His encounter with the world’s industrial leaders at the World Economic Forum in Davos sealed his conversion.
Although it would not be removed altogether from ANC policy, he told Stengel: “I realised, as never before, that if we want investments we will have to review nationalisation — we had to remove the fear of business that their assets will be nationalised.”
During his term as president the policy was quietly ditched — a shift highlighted by the 1994 “six-pack” announcement by his deputy, Thabo Mbeki, which included privatisation as a key government objective.
The impact of local, American and world business leaders on Mandela’s economic thinking in the early 1990s, highlighting his pragmatic, non-ideological approach to government and willingness to bend the sacred precepts of the Freedom Charter, is one of the few nuggets of new fact in Conversations with Myself.
Another, highlighted in press reports this week, was his deep reluctance to lead South Africa’s first post-1994 government because he felt that he was too old.
Typically, he allowed himself to be talked round by senior colleagues, who reminded him that he was subject to the ANC’s collective leadership.
The book also includes some historical sidelights which are new, at least, to this reader. They include the fact that, in pressing for the landmark move from passive to armed resistance, he ran into the opposition not only of the Gandhian Monty Naicker and Christian pacifist Albert Luthuli, but also of South African Communist Party stalwart Moses Kotane.
Kotane was certainly right to argue that revolutionary conditions did not then exist in South Africa, but one suspects that his cautiousness really sprang from years of taking Comintern (Communist International) instructions not to rock the boat.
Verne Harris of the Nelson Mandela Centre of Memory and Dialogue suggests in the introduction to the new book that, while Long Walk to Freedom was essentially the work of an editorial collective, Conversations reveals the thinking and deep nature of Mandela the man.
In supposedly penetrating the veil, the centre drew on four untapped sources: Mandela’s prison letters, taped interviews with Stengel and fellow Rivonia triallist Ahmed Kathrada, Mandela’s notebooks and an unfinished sequel to Long Walk.
But, in truth, Conversations tells us little about Mandela’s personal qualities and take on the world that cannot be gleaned from his autobiography. It contains some interesting anecdotal material, but this merely amplifies one’s existing sense of the leader and the human being.
The prison letters, for example, drive home the torment that this intensely emotional and family-conscious man felt over the police persecution of Winnie Mandela and his inability to protect her. But this is a clear theme of the autobiography, where he tells of “the many sleepless nights” and “mental torture” he suffered on her account.
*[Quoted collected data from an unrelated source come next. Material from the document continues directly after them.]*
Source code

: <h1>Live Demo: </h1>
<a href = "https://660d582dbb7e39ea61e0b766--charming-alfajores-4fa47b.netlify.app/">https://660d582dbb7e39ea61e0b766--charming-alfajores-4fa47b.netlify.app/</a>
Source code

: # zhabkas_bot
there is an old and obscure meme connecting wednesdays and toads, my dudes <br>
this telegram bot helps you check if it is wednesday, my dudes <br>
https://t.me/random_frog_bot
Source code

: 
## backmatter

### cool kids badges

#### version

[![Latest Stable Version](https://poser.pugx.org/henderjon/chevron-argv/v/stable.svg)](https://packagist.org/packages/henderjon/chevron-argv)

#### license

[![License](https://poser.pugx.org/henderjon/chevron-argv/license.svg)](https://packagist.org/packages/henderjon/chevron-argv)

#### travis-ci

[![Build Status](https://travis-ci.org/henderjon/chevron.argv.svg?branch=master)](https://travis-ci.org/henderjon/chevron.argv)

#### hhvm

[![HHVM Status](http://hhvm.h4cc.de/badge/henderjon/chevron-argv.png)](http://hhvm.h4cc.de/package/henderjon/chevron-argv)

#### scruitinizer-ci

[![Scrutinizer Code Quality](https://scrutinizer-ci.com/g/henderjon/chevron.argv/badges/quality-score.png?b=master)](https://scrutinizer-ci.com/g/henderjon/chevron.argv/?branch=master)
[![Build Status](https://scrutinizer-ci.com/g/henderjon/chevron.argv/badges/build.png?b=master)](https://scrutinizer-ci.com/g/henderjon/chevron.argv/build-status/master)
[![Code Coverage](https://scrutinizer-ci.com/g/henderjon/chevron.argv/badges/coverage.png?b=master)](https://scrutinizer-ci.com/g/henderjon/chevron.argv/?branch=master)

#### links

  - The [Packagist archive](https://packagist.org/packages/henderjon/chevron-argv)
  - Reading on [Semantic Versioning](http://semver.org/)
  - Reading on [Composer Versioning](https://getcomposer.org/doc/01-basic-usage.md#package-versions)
Conversations sometimes leaves one with the uncomfortable sense of sparse source material stretched to breaking point.
It devotes no fewer than 50 pages to Mandela’s gnomic jottings on calendars he used on Robben Island and Pollsmoor and Victor Verster prisons, for example, which tell us very little and sometimes descend into comic anticlimax (“21 February 1986: Spent another 45 minutes with very important personage, Gen Obasanjo. Prior to this saw film: ‘Boetie gaan grens toe‘.”)
Mandela has three endearingly old-fashioned traits that make it difficult, in Harris’s words, to “penetrate (his) very formal public persona”: he is tight-lipped about his love life, he refuses to settle scores in public (“I shall stick to our vow: never, never, under any circumstances to say anything unbecoming of the other,” he writes to Fatima Meer) and he will not discuss the internal dynamics of the ANC, to which he remains unswervingly loyal.
There are interesting asides on sexual abstention in prison that highlight his self-mastery (“brain before blood”, as he terms it), and on his feelings about having a wife on the outside who was in contact with other men. But anyone hoping that Conversations will illuminate the failure of his first marriage or his divorce from Winnie will be disappointed.
Equally, nothing here sheds new light on the controversies of the transition to democracy or his presidency — his troubled relationship with FW de Klerk, for example, or his choice of Mbeki over Cyril Ramaphosa as his political heir.
In his introduction Harris draws a grandiose parallel between Conversations and the Meditations of Marcus Aurelius. This is off the mark, for the reason that Mandela is not a philosopher or littérateur — nor would he claim to be. Many of his thoughts are simple and homespun, often to the point of triteness.
It is his life and leadership that really matter and the timeless virtues of endurance, self-sacrifice, forgiveness, sincerity and humility that they embody.